(Source texts of formatted documents)

*****

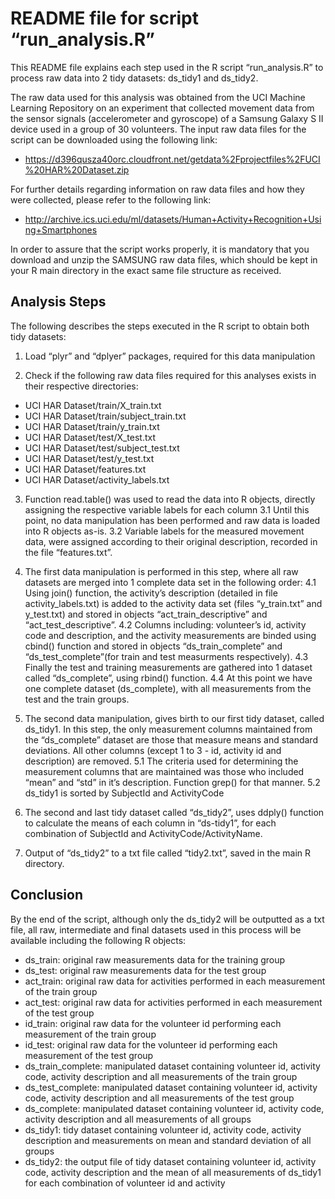 # README file for script “run_analysis.R”

This README file explains each step used in the R script “run_analysis.R” to process raw data into 2 tidy datasets: ds_tidy1 and ds_tidy2.

The raw data used for this analysis was obtained from the UCI Machine Learning Repository on an experiment that collected movement data from the sensor signals (accelerometer and gyroscope) of a Samsung Galaxy S II device used in a group of 30 volunteers.
The input raw data files for the script can be downloaded using the following link: 
* https://d396qusza40orc.cloudfront.net/getdata%2Fprojectfiles%2FUCI%20HAR%20Dataset.zip

For further details regarding information on raw data files and how they were collected, please refer to the following link:
* http://archive.ics.uci.edu/ml/datasets/Human+Activity+Recognition+Using+Smartphones

In order to assure that the script works properly, it is mandatory that you download and unzip the SAMSUNG raw data files, which should be kept in your R main directory in the exact same file structure as received.


## Analysis Steps

The following describes the steps executed in the R script to obtain both tidy datasets:

1. Load “plyr” and “dplyer” packages, required for this data manipulation

2. Check if the following raw data files required for this analyses exists in their respective directories:
* UCI HAR Dataset/train/X_train.txt
* UCI HAR Dataset/train/subject_train.txt
* UCI HAR Dataset/train/y_train.txt
* UCI HAR Dataset/test/X_test.txt
* UCI HAR Dataset/test/subject_test.txt
* UCI HAR Dataset/test/y_test.txt
* UCI HAR Dataset/features.txt
* UCI HAR Dataset/activity_labels.txt

3. Function read.table() was used to read the data into R objects, directly assigning the respective variable labels for each column
  3.1 Until this point, no data manipulation has been performed and raw data is loaded into R objects as-is.
  3.2 Variable labels for the measured movement data, were assigned according to their original description, recorded in the file “features.txt”.

4. The first data manipulation is performed in this step, where all raw datasets are merged into 1 complete data set in the following order:
  4.1 Using join() function, the activity’s description (detailed in file activity_labels.txt) is added to the activity data set (files “y_train.txt” and y_test.txt) and stored in objects “act_train_descriptive” and “act_test_descriptive”.
  4.2 Columns including: volunteer’s id, activity code and description, and the activity measurements are binded using cbind() function and stored in objects “ds_train_complete” and “ds_test_complete”(for train and test measurments respectively).
  4.3 Finally the test and training measurements are gathered into 1 dataset called “ds_complete”, using rbind() function.
  4.4 At this point we have one complete dataset (ds_complete), with all measurements from the test and the train groups.

5. The second data manipulation, gives birth to our first tidy dataset, called ds_tidy1. In this step, the only measurement columns maintained from the “ds_complete” dataset are those that measure means and standard deviations. All other columns (except 1 to 3 - id, activity id and description) are removed.
  5.1 The criteria used for determining the measurement columns that are maintained was those who included “mean” and “std” in it’s description. Function grep() for that manner.
  5.2 ds_tidy1 is sorted by SubjectId and ActivityCode

6. The second and last tidy dataset called “ds_tidy2”, uses ddply() function to  calculate the means of each column in “ds-tidy1”, for each combination of SubjectId and ActivityCode/ActivityName.

7. Output of “ds_tidy2” to a txt file called “tidy2.txt”, saved in the main R directory.


## Conclusion

By the end of the script, although only the ds_tidy2 will be outputted as a txt file, all raw, intermediate and final datasets used in this process will be available including the following R objects:
* ds_train:		original raw measurements data for the training group
* ds_test:		original raw measurements data for the test group
* act_train:		original raw data for activities performed in each measurement of the train group
* act_test:		original raw data for activities performed in each measurement of the test group
* id_train:		original raw data for the volunteer id performing each measurement of the train group
* id_test:		original raw data for the volunteer id performing each measurement of the test group
* ds_train_complete:	manipulated dataset containing volunteer id, activity code, activity description and all measurements of the train group
* ds_test_complete:	manipulated dataset containing volunteer id, activity code, activity description and all measurements of the test group
* ds_complete:		manipulated dataset containing volunteer id, activity code, activity description and all measurements of all groups
* ds_tidy1:		tidy dataset containing volunteer id, activity code, activity description and measurements on mean and standard deviation of all groups
* ds_tidy2:		the output file of tidy dataset containing volunteer id, activity code, activity description and the mean of all measurements of ds_tidy1 for each combination of volunteer id and activity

*****

THE PROBLEM: Only the pictures are to be left out; write out all the other data exactly.

ANSWER BOX:
 # README file for script “run_analysis.R”

This README file explains each step used in the R script “run_analysis.R” to process raw data into 2 tidy datasets: ds_tidy1 and ds_tidy2.

The raw data used for this analysis was obtained from the UCI Machine Learning Repository on an experiment that collected movement data from the sensor signals (accelerometer and gyroscope) of a Samsung Galaxy S II device used in a group of 30 volunteers.
The input raw data files for the script can be downloaded using the following link: 
* https://d396qusza40orc.cloudfront.net/getdata%2Fprojectfiles%2FUCI%20HAR%20Dataset.zip

For further details regarding information on raw data files and how they were collected, please refer to the following link:
* http://archive.ics.uci.edu/ml/datasets/Human+Activity+Recognition+Using+Smartphones

In order to assure that the script works properly, it is mandatory that you download and unzip the SAMSUNG raw data files, which should be kept in your R main directory in the exact same file structure as received.


## Analysis Steps

The following describes the steps executed in the R script to obtain both tidy datasets:

1. Load “plyr” and “dplyer” packages, required for this data manipulation

2. Check if the following raw data files required for this analyses exists in their respective directories:
* UCI HAR Dataset/train/X_train.txt
* UCI HAR Dataset/train/subject_train.txt
* UCI HAR Dataset/train/y_train.txt
* UCI HAR Dataset/test/X_test.txt
* UCI HAR Dataset/test/subject_test.txt
* UCI HAR Dataset/test/y_test.txt
* UCI HAR Dataset/features.txt
* UCI HAR Dataset/activity_labels.txt

3. Function read.table() was used to read the data into R objects, directly assigning the respective variable labels for each column
  3.1 Until this point, no data manipulation has been performed and raw data is loaded into R objects as-is.
  3.2 Variable labels for the measured movement data, were assigned according to their original description, recorded in the file “features.txt”.

4. The first data manipulation is performed in this step, where all raw datasets are merged into 1 complete data set in the following order:
  4.1 Using join() function, the activity’s description (detailed in file activity_labels.txt) is added to the activity data set (files “y_train.txt” and y_test.txt) and stored in objects “act_train_descriptive” and “act_test_descriptive”.
  4.2 Columns including: volunteer’s id, activity code and description, and the activity measurements are binded using cbind() function and stored in objects “ds_train_complete” and “ds_test_complete”(for train and test measurments respectively).
  4.3 Finally the test and training measurements are gathered into 1 dataset called “ds_complete”, using rbind() function.
  4.4 At this point we have one complete dataset (ds_complete), with all measurements from the test and the train groups.

5. The second data manipulation, gives birth to our first tidy dataset, called ds_tidy1. In this step, the only measurement columns maintained from the “ds_complete” dataset are those that measure means and standard deviations. All other columns (except 1 to 3 - id, activity id and description) are removed.
  5.1 The criteria used for determining the measurement columns that are maintained was those who included “mean” and “std” in it’s description. Function grep() for that manner.
  5.2 ds_tidy1 is sorted by SubjectId and ActivityCode

6. The second and last tidy dataset called “ds_tidy2”, uses ddply() function to  calculate the means of each column in “ds-tidy1”, for each combination of SubjectId and ActivityCode/ActivityName.

7. Output of “ds_tidy2” to a txt file called “tidy2.txt”, saved in the main R directory.


## Conclusion

By the end of the script, although only the ds_tidy2 will be outputted as a txt file, all raw, intermediate and final datasets used in this process will be available including the following R objects:
* ds_train:		original raw measurements data for the training group
* ds_test:		original raw measurements data for the test group
* act_train:		original raw data for activities performed in each measurement of the train group
* act_test:		original raw data for activities performed in each measurement of the test group
* id_train:		original raw data for the volunteer id performing each measurement of the train group
* id_test:		original raw data for the volunteer id performing each measurement of the test group
* ds_train_complete:	manipulated dataset containing volunteer id, activity code, activity description and all measurements of the train group
* ds_test_complete:	manipulated dataset containing volunteer id, activity code, activity description and all measurements of the test group
* ds_complete:		manipulated dataset containing volunteer id, activity code, activity description and all measurements of all groups
* ds_tidy1:		tidy dataset containing volunteer id, activity code, activity description and measurements on mean and standard deviation of all groups
* ds_tidy2:		the output file of tidy dataset containing volunteer id, activity code, activity description and the mean of all measurements of ds_tidy1 for each combination of volunteer id and activity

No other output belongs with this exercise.